#### Work task
Across the entries below, how many lines contain the string "most"? Only the number is wanted.

#### Material supplied
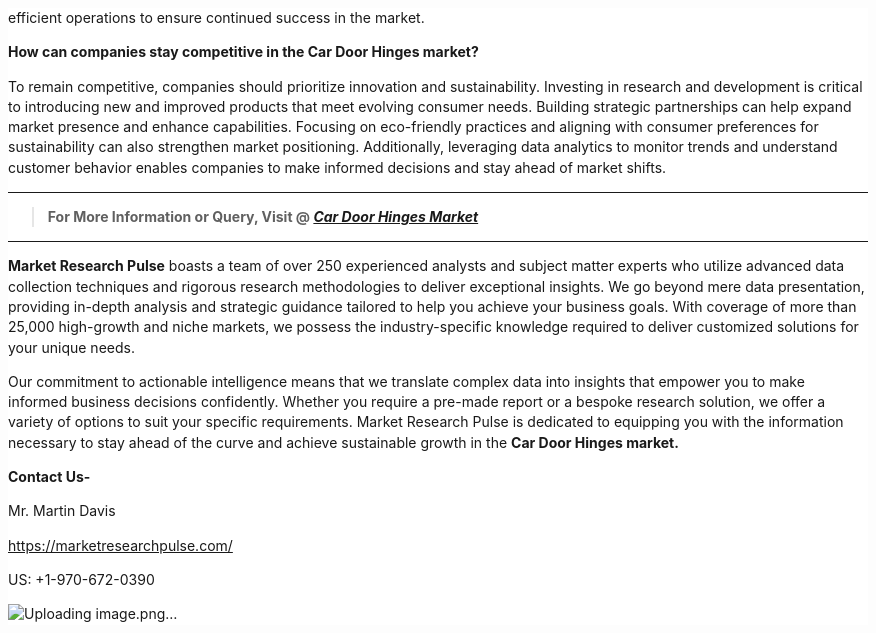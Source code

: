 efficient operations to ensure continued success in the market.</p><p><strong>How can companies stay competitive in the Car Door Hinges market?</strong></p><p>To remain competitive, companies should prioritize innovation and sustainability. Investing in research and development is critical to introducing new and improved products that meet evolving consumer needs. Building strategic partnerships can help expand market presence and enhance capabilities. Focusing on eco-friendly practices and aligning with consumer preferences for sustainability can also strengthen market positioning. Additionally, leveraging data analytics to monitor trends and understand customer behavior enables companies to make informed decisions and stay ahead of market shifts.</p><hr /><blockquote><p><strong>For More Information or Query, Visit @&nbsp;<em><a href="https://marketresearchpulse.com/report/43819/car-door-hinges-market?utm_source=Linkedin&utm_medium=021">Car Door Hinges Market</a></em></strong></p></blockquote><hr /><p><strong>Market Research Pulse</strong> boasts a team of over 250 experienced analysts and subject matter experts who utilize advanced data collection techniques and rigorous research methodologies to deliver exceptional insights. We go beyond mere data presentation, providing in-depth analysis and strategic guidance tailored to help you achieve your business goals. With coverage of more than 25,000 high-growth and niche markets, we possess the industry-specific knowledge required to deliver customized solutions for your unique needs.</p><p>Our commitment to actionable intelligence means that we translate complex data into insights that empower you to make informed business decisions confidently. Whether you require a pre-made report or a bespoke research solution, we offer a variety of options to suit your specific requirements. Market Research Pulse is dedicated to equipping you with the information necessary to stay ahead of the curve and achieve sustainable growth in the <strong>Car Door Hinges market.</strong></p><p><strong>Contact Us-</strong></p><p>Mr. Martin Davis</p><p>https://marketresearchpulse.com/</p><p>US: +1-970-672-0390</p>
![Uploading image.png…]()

--

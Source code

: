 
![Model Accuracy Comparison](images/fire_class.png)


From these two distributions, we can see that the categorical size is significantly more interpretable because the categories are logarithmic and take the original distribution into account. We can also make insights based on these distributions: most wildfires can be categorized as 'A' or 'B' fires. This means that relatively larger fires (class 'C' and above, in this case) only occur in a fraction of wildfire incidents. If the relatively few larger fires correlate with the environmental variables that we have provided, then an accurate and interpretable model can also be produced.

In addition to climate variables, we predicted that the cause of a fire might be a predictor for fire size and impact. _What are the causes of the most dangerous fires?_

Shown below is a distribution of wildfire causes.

--

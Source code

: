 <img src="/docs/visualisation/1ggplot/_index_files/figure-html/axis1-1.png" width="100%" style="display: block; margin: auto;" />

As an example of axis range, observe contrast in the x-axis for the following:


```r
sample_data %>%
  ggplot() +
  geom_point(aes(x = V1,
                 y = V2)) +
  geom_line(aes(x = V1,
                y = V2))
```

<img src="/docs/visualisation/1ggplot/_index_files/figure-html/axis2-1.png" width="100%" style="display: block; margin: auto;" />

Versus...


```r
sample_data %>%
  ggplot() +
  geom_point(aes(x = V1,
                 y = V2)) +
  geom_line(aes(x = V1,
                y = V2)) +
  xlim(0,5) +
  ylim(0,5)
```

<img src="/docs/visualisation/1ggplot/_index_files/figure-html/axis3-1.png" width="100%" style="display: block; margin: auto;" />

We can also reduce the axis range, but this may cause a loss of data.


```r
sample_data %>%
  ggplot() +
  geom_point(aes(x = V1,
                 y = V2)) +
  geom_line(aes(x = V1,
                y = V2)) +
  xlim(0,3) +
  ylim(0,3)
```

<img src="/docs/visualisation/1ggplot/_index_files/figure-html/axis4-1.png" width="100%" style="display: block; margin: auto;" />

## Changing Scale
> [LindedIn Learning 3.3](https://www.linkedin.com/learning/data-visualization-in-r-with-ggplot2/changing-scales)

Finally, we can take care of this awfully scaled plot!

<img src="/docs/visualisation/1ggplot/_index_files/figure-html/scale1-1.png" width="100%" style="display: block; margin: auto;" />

#### Answer to this task
2